Presentation: "Keynote - Simplicity in Design"

Time: Thursday 17:30 - 18:30

Location: Ballroom Le Grand 3

Abstract: The problems we are looking to solve with software are becoming increasingly harder and more complex, but how do we best deal with this complexity? Martin and Erik will argue that the answer is simplicity. More than twenty years ago Fred Brooks identified accidential complexity, that is complexity that is not inherent in the problem but is caused by the approach we have chosen, as the only area left where significant gains in productivity could be made. So, if we manage to achieve simplicty in design and approach we can successfully tackle the real complexity of the problem we are solving. What we have seen, though, is that it is anything but easy to achieve simplicity. All too often we end up with designs that are either too simplistic or too complicated. The real skill in designing software lies in finding a good middle ground.

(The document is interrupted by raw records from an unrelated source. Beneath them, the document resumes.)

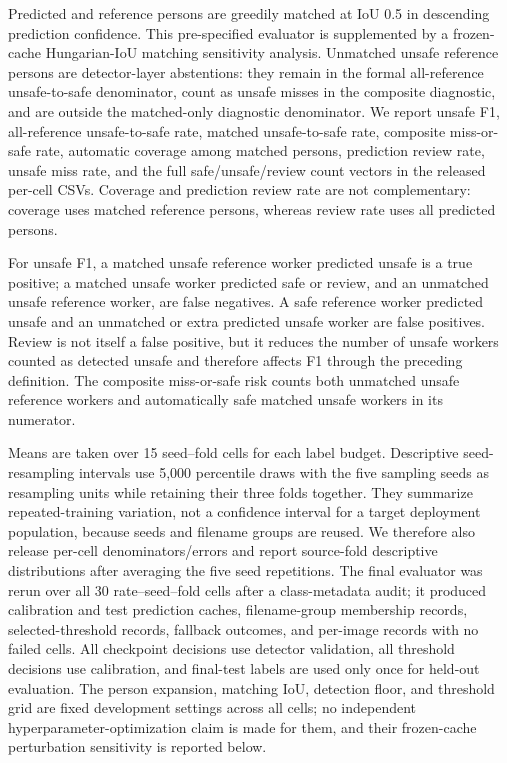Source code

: \documentclass[iicol,pdflatex,sn-mathphys-num]{sn-jnl}
\begin{document}
Predicted and reference persons are greedily matched at IoU 0.5 in descending prediction confidence. This pre-specified evaluator is supplemented by a frozen-cache Hungarian-IoU matching sensitivity analysis. Unmatched unsafe reference persons are detector-layer abstentions: they remain in the formal all-reference unsafe-to-safe denominator, count as unsafe misses in the composite diagnostic, and are outside the matched-only diagnostic denominator. We report unsafe F1, all-reference unsafe-to-safe rate, matched unsafe-to-safe rate, composite miss-or-safe rate, automatic coverage among matched persons, prediction review rate, unsafe miss rate, and the full safe/unsafe/review count vectors in the released per-cell CSVs. Coverage and prediction review rate are not complementary: coverage uses matched reference persons, whereas review rate uses all predicted persons.

For unsafe F1, a matched unsafe reference worker predicted unsafe is a true positive; a matched unsafe worker predicted safe or review, and an unmatched unsafe reference worker, are false negatives. A safe reference worker predicted unsafe and an unmatched or extra predicted unsafe worker are false positives. Review is not itself a false positive, but it reduces the number of unsafe workers counted as detected unsafe and therefore affects F1 through the preceding definition. The composite miss-or-safe risk counts both unmatched unsafe reference workers and automatically safe matched unsafe workers in its numerator.

Means are taken over 15 seed--fold cells for each label budget. Descriptive seed-resampling intervals use 5,000 percentile draws with the five sampling seeds as resampling units while retaining their three folds together. They summarize repeated-training variation, not a confidence interval for a target deployment population, because seeds and filename groups are reused. We therefore also release per-cell denominators/errors and report source-fold descriptive distributions after averaging the five seed repetitions. The final evaluator was rerun over all 30 rate--seed--fold cells after a class-metadata audit; it produced calibration and test prediction caches, filename-group membership records, selected-threshold records, fallback outcomes, and per-image records with no failed cells. All checkpoint decisions use detector validation, all threshold decisions use calibration, and final-test labels are used only once for held-out evaluation. The person expansion, matching IoU, detection floor, and threshold grid are fixed development settings across all cells; no independent hyperparameter-optimization claim is made for them, and their frozen-cache perturbation sensitivity is reported below.
\end{document}
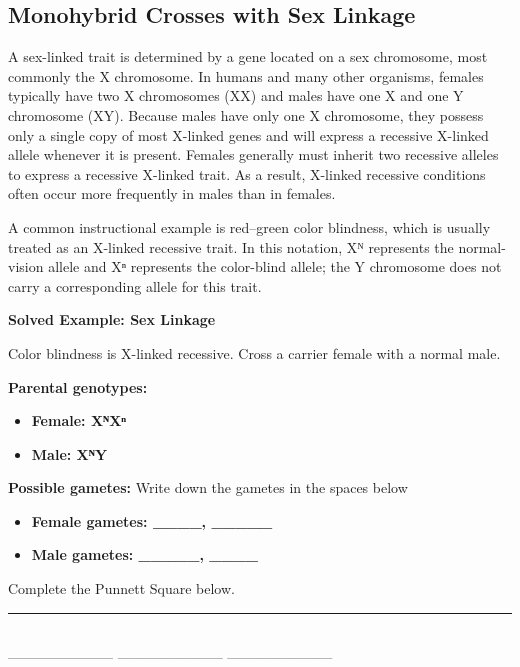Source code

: \documentclass[
  letterpaper,
  DIV=11,
  numbers=noendperiod]{scrreprt}
\begin{document}
\subsection{\texorpdfstring{\textbf{Monohybrid Crosses with Sex
Linkage}}{Monohybrid Crosses with Sex Linkage}}\label{monohybrid-crosses-with-sex-linkage}

A sex-linked trait is determined by a gene located on a sex chromosome,
most commonly the X chromosome. In humans and many other organisms,
females typically have two X chromosomes (XX) and males have one X and
one Y chromosome (XY). Because males have only one X chromosome, they
possess only a single copy of most X-linked genes and will express a
recessive X-linked allele whenever it is present. Females generally must
inherit two recessive alleles to express a recessive X-linked trait. As
a result, X-linked recessive conditions often occur more frequently in
males than in females.

A common instructional example is red--green color blindness, which is
usually treated as an X-linked recessive trait. In this notation, Xᴺ
represents the normal-vision allele and Xⁿ represents the color-blind
allele; the Y chromosome does not carry a corresponding allele for this
trait.

\textbf{Solved Example: Sex Linkage}

Color blindness is X-linked recessive. Cross a carrier female with a
normal male.

\textbf{Parental genotypes:}

\begin{itemize}
\item
  \textbf{Female: XᴺXⁿ}
\item
  \textbf{Male: XᴺY}
\end{itemize}

\textbf{Possible gametes:} Write down the gametes in the spaces below

\begin{itemize}
\item
  \textbf{Female gametes: \_\_\_\_, \_\_\_\_\_}
\item
  \textbf{Male gametes: \_\_\_\_\_, \_\_\_\_}
\end{itemize}

Complete the Punnett Square below.

\begin{center}\rule{0.5\linewidth}{0.5pt}\end{center}

\textbf{~~}\\
----------------------- ----------------------- -----------------------
\end{document}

Workshop: "Test Driven Development"

Time: Wednesday 09:00 - 16:00

Location: Concorde

Abstract:

This tutorial demonstrates the development of a small example application using test-driven development and related technologies. The system will comprise a handful of Java classes that exemplify typical components found in enterprise applications, including domain objects and a service layer. The tutorial is structured into three ‘iterations’ which cover

  1. state-based testing with JUnit
  2. interaction-based testing with JUnit and jMock
  3. deployment in lightweight containers such as PicoContainer and Spring.

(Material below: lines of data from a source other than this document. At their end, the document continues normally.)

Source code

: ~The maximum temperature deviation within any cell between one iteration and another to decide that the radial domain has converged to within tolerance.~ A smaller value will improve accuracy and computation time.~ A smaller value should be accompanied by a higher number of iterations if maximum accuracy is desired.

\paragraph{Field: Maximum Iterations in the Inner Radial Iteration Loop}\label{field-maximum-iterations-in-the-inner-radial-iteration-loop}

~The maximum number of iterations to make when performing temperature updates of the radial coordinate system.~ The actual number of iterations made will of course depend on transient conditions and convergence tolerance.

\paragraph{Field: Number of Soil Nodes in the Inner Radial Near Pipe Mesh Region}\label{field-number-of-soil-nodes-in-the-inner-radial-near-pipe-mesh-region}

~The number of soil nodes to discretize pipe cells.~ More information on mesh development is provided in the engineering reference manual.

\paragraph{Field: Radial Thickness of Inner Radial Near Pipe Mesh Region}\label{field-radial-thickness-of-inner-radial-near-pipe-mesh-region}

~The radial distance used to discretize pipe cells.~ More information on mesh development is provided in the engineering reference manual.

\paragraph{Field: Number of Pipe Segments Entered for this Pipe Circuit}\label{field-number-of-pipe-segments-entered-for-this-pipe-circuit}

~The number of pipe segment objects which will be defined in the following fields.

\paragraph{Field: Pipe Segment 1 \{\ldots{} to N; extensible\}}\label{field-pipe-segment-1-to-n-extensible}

The iterations not only introduce the concepts but also provide room for the discussion of trade-offs and edge cases, e.g. how to deal with testing private methods and when not to use dynamic mocks but fake objects. The implementation will make use of the Dependency Injection pattern and the last iteration examines how this is supported by lightweight containers.

Attendees gain an understanding of how proper use of test-driven development fosters good design; through decoupling and interface discovery for example. Attendees will also gather a nice catalogue of the most commonly used patterns used in conjunction with test-driven development.